Stepanyan is one of two students who raises his hand when the group is asked, “Anyone want to be a CFO?” His view of business starts with accounting, but it doesn’t end there. “The thing that stood out about accounting for me was that, when you’re done learning the technicals, it’s about telling the story of the company,” he says. “You get a sound understanding of how to play out the company’s history and its business plan, and you have to communicate that effectively.”
The other aspiring finance chief, Leuchter, says he likes that a CFO has ownership for the success of the business. That path may be open to him if he puts his accounting education to work for his family’s call-center business, which already employs many family members. “I feel that while public accounting would be good for the technical aspects, you’re not making a business, and that’s what I would like to be doing,” he says.
Meanwhile, the students are acutely aware that there is a chronic shortage of accounting talent and of what that means for their job security, not to mention pay.
“You have a good future in accounting, because there will always be a need for accountants,” says Shah. “It’s secure.
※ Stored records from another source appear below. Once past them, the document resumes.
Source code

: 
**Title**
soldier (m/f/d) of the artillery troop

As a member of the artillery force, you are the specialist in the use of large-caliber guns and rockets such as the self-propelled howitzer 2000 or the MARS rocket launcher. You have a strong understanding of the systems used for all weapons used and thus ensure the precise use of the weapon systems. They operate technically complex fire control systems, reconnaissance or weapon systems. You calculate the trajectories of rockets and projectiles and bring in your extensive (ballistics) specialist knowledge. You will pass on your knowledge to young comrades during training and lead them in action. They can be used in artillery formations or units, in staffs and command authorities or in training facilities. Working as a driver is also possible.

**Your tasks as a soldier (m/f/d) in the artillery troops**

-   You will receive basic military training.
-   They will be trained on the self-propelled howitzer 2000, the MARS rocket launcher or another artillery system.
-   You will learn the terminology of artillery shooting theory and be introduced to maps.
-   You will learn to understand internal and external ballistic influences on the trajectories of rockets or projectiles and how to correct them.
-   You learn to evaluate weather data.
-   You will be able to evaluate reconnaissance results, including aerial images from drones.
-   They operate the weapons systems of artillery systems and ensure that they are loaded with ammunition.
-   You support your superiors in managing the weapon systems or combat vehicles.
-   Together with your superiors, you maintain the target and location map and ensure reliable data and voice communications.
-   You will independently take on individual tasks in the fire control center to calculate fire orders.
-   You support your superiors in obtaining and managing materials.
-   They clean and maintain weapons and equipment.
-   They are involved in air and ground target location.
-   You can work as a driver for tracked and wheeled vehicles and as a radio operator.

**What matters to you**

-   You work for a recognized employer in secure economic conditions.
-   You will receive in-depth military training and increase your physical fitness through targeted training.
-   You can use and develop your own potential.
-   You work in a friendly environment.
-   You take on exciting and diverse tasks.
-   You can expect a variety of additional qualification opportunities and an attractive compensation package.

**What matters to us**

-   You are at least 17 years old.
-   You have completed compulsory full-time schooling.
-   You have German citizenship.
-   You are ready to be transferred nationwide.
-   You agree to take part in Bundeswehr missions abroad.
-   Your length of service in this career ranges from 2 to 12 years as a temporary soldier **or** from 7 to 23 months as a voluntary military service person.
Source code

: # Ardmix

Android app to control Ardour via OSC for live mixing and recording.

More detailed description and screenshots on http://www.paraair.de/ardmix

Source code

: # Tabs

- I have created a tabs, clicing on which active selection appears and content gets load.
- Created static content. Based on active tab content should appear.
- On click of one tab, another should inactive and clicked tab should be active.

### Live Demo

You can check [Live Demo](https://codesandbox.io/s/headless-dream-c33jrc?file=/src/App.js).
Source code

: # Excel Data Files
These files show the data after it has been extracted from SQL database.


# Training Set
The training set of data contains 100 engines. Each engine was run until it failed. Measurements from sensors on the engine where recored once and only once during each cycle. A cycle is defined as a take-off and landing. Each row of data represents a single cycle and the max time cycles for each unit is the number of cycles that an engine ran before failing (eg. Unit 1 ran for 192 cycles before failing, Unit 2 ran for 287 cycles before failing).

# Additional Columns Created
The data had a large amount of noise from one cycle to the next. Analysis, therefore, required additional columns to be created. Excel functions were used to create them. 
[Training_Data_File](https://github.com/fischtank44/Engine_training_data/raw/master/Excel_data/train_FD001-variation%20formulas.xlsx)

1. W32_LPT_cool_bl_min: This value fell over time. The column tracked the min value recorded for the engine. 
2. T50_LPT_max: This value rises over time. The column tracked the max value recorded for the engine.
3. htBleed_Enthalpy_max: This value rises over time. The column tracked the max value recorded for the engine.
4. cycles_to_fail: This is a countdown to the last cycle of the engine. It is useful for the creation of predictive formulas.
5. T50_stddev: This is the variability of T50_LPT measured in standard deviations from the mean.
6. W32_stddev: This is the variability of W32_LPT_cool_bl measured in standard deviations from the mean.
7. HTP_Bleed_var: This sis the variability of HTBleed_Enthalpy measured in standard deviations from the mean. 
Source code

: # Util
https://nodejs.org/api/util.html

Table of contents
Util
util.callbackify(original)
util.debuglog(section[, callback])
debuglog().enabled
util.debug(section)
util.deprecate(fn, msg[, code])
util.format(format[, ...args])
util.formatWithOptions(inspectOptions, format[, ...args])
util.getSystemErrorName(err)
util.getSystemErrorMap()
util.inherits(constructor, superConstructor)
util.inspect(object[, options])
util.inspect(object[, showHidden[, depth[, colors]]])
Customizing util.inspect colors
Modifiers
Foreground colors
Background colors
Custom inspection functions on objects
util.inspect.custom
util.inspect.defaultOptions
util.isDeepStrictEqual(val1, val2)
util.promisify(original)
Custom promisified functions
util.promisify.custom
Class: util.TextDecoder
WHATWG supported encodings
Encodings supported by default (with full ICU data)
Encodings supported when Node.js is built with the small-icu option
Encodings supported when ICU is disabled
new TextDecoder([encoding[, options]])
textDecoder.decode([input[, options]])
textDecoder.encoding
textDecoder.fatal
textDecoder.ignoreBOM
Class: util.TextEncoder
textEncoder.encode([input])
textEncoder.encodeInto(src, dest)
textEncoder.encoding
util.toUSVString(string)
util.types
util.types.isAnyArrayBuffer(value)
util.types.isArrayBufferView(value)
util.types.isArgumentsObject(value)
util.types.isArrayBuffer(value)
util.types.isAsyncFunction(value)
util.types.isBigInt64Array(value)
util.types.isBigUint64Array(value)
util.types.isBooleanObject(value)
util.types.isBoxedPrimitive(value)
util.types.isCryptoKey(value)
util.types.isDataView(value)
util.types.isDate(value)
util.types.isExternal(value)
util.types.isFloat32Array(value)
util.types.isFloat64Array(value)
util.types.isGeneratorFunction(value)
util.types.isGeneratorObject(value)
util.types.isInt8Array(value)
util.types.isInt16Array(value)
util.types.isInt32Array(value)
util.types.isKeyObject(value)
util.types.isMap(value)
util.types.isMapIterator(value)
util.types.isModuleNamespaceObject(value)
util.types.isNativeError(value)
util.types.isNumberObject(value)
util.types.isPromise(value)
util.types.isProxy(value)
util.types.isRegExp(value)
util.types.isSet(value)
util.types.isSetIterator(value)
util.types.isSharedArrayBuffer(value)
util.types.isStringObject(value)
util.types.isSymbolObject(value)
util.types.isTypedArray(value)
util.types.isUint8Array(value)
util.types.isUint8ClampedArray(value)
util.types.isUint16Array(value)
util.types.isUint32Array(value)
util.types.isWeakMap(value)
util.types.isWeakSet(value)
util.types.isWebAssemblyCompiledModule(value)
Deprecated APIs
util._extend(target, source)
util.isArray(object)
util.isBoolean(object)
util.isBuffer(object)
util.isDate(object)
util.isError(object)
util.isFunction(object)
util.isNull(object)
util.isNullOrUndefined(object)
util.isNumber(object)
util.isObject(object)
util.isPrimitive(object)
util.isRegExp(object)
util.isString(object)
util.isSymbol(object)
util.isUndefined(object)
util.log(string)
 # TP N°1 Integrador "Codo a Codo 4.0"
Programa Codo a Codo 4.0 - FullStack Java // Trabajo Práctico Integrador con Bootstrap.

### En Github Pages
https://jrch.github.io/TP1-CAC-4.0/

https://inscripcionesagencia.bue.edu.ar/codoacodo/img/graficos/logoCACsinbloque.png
When thinking about a career path you have to think about your financial stability, and accounting does provide for that.”
Jeffries says the fact that accounting is “a profitable career path” accounted for probably 75 percent of his decision to take it — “especially in this economy, when everybody is talking about how difficult it’s going to be to get jobs, and especially high-paying jobs.” He relates watching his sister graduate from college and struggle to make a career in journalism. “I remember thinking, wouldn’t it be nice if I could graduate and have a job already? Accounting seems to be one place where you can do that,” he says.
But Jeffries views accounting as far more than a means to an end — at least, he does now. He says his initial impression of accounting was “rather negative,” and he was pleasantly surprised when he got into the William & Mary program, which he says presented “a clear picture of how it is useful.”
Old perceptions of the profession as boring and monotonous are anachronistic, according to Jeffries. More apt terms today, he says, are “interesting and full of opportunity.” He especially likes the ability to travel — “to move to the big city or move overseas.”
Stepanyan agrees that historical perceptions are outdated. “Even though accounting will always remain practical, we’re not introverted nerds,” he says. “I’m in the grad program, and you’d be surprised how exciting everybody is. We’re all very social.”
They’re even excited by the financial crisis. “It certainly makes things more interesting for us; definitely more of a challenge,” says Krug. “That’s appealing, because if you can survive that, you can survive anything.”
While Leuchter allows that the crisis “is not a good thing for the world,” he says “it’s good for learning — you learn that business isn’t all just profit, making money. There’s definitely loss and bad times, and it makes you more skeptical. When you’re young you’re aggressive, and I think this [crisis] has restrained some of that.”